# [EXERCISE INSTRUCTIONS]
Below are the records; copy each line in which "wanted" can be found.

[Collected data]
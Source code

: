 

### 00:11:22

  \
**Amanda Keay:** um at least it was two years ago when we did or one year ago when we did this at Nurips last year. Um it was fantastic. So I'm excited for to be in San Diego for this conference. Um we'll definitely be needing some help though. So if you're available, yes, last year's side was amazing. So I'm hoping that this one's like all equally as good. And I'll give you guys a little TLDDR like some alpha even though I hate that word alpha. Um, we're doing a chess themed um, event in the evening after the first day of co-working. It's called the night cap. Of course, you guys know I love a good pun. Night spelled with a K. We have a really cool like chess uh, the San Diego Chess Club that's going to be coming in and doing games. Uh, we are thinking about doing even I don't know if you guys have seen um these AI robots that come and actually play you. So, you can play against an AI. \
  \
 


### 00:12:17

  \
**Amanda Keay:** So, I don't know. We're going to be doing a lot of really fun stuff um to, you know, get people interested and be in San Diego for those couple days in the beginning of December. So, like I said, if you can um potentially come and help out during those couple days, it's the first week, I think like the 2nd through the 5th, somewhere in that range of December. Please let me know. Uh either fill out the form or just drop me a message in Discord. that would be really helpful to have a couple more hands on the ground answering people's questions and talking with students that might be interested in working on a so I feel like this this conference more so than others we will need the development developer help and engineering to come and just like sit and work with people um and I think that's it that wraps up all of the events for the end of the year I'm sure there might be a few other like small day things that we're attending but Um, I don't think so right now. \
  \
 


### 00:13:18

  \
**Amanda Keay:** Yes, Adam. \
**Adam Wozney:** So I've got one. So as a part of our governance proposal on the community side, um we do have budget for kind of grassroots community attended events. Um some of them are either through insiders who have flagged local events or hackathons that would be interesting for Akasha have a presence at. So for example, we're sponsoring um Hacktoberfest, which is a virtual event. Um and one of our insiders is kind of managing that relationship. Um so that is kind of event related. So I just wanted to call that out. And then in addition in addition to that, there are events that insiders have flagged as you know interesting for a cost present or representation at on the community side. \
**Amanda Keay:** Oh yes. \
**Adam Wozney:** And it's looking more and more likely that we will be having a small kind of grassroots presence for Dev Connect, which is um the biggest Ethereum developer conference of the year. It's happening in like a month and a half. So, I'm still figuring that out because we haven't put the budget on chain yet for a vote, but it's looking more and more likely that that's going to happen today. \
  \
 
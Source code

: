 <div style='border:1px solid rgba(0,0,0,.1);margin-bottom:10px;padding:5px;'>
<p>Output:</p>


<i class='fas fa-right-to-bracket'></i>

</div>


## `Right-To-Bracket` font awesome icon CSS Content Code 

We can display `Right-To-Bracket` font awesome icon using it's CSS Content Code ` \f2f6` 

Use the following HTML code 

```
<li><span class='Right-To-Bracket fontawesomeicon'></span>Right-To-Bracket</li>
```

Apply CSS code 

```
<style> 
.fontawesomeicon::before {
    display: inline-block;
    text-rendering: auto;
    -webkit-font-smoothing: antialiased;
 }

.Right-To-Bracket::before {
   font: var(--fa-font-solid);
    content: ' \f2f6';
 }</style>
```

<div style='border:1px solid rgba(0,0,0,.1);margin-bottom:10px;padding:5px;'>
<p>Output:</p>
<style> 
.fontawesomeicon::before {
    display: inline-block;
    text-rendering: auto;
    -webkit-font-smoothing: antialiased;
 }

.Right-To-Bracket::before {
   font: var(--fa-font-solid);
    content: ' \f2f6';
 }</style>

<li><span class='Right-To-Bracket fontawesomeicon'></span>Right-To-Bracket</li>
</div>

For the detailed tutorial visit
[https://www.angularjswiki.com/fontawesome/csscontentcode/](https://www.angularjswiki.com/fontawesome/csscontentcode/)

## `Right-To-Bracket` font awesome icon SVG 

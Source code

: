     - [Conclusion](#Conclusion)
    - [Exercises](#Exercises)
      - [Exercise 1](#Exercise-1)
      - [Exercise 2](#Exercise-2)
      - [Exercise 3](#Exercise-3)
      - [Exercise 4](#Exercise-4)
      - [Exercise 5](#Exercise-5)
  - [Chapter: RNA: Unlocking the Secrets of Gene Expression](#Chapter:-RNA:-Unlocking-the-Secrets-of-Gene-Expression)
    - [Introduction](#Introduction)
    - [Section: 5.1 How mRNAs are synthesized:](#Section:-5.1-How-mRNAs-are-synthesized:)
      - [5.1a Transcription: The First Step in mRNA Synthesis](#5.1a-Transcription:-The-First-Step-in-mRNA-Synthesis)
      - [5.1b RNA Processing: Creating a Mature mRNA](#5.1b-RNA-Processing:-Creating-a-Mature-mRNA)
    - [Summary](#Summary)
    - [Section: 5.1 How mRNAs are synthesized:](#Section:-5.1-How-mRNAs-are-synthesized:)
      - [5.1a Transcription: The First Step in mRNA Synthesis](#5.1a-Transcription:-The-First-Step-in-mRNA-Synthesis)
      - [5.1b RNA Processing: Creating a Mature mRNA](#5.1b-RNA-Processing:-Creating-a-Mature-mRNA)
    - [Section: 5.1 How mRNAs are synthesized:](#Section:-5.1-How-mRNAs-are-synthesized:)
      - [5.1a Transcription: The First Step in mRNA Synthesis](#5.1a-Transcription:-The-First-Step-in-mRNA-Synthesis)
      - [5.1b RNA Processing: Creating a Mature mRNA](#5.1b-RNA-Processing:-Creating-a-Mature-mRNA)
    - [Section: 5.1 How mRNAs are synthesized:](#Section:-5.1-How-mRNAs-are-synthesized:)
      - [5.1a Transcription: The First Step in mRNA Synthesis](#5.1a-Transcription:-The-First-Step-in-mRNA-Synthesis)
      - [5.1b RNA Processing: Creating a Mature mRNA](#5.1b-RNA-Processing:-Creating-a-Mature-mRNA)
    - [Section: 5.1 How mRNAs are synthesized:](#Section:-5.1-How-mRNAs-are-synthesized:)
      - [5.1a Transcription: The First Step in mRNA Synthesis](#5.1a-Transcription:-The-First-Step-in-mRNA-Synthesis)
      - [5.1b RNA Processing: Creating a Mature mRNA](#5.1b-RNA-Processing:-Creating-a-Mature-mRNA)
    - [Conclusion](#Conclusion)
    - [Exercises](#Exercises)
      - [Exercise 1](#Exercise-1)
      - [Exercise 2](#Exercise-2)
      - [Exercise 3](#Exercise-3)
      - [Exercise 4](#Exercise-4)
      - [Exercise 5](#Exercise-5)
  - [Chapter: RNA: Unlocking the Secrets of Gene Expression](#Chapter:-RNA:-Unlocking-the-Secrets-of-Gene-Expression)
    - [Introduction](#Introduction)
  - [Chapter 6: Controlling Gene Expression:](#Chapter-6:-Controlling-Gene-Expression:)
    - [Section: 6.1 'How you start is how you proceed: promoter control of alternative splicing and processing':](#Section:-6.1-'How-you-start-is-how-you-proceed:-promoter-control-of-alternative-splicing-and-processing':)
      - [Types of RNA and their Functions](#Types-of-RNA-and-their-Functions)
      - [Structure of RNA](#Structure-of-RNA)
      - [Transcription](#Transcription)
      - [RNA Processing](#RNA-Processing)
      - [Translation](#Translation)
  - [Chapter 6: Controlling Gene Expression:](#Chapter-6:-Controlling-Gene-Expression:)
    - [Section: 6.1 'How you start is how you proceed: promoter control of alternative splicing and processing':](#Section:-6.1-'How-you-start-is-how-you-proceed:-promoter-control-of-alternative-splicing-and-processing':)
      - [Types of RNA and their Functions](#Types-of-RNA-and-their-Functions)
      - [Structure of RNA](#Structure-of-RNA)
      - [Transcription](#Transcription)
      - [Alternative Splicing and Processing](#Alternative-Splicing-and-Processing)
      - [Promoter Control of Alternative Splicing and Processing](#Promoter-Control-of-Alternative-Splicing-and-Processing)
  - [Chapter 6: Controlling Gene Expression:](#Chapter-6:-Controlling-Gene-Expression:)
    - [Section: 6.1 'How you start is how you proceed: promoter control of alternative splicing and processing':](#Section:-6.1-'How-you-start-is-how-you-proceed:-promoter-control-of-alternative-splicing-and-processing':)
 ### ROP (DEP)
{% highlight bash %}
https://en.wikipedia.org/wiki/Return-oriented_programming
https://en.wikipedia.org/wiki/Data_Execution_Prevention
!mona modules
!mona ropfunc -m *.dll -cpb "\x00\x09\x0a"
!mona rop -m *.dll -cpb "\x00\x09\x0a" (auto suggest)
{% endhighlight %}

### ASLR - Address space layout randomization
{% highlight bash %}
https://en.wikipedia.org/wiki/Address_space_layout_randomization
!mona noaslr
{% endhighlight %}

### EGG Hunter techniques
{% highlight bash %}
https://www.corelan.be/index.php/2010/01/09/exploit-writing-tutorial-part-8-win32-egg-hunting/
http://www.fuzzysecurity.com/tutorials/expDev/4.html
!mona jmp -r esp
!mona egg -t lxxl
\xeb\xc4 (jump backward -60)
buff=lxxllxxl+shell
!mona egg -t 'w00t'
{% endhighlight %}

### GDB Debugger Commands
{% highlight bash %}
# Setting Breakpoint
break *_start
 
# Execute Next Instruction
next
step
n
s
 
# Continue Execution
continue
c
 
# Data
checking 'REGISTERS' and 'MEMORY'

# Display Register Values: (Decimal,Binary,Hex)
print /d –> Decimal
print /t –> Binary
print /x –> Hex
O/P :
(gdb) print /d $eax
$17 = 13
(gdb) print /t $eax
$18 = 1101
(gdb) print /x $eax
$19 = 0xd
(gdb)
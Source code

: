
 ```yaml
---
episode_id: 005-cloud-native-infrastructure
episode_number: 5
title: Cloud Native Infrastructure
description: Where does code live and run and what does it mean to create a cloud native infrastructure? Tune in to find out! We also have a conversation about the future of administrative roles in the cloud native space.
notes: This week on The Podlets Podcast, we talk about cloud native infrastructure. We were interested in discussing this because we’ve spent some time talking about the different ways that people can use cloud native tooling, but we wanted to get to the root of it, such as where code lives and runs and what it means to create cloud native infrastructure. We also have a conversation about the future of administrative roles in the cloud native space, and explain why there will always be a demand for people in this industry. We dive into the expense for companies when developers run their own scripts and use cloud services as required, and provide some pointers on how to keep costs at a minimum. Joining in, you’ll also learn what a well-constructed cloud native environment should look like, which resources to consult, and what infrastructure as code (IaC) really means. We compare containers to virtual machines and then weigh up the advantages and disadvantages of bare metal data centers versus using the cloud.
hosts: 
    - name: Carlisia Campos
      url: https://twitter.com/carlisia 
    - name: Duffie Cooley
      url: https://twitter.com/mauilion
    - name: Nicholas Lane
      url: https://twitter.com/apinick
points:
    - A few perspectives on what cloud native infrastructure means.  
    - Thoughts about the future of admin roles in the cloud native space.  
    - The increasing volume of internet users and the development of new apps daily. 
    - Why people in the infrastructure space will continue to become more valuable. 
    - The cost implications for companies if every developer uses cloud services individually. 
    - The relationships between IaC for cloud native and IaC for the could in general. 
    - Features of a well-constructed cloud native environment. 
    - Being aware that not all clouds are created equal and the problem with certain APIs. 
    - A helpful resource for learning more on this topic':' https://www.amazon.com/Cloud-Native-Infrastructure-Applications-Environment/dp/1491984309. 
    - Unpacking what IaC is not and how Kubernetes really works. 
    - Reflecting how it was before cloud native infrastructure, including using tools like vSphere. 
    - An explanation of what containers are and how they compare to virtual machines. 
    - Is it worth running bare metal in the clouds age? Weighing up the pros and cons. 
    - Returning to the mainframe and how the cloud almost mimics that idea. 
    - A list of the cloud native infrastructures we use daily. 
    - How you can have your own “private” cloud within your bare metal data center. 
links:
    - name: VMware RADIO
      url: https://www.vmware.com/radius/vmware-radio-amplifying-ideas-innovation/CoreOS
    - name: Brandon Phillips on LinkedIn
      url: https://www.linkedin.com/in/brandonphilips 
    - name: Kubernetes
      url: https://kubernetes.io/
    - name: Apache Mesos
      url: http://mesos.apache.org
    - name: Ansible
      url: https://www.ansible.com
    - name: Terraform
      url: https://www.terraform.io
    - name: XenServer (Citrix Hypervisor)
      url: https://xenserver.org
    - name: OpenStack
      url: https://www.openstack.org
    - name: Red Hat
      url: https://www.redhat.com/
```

# [RESULT OF THIS TASK]
**Adam Wozney:** So I've got one. So as a part of our governance proposal on the community side, um we do have budget for kind of grassroots community attended events. Um some of them are either through insiders who have flagged local events or hackathons that would be interesting for Akasha have a presence at. So for example, we're sponsoring um Hacktoberfest, which is a virtual event. Um and one of our insiders is kind of managing that relationship. Um so that is kind of event related. So I just wanted to call that out. And then in addition in addition to that, there are events that insiders have flagged as you know interesting for a cost present or representation at on the community side. \
notes: This week on The Podlets Podcast, we talk about cloud native infrastructure. We were interested in discussing this because we’ve spent some time talking about the different ways that people can use cloud native tooling, but we wanted to get to the root of it, such as where code lives and runs and what it means to create cloud native infrastructure. We also have a conversation about the future of administrative roles in the cloud native space, and explain why there will always be a demand for people in this industry. We dive into the expense for companies when developers run their own scripts and use cloud services as required, and provide some pointers on how to keep costs at a minimum. Joining in, you’ll also learn what a well-constructed cloud native environment should look like, which resources to consult, and what infrastructure as code (IaC) really means. We compare containers to virtual machines and then weigh up the advantages and disadvantages of bare metal data centers versus using the cloud.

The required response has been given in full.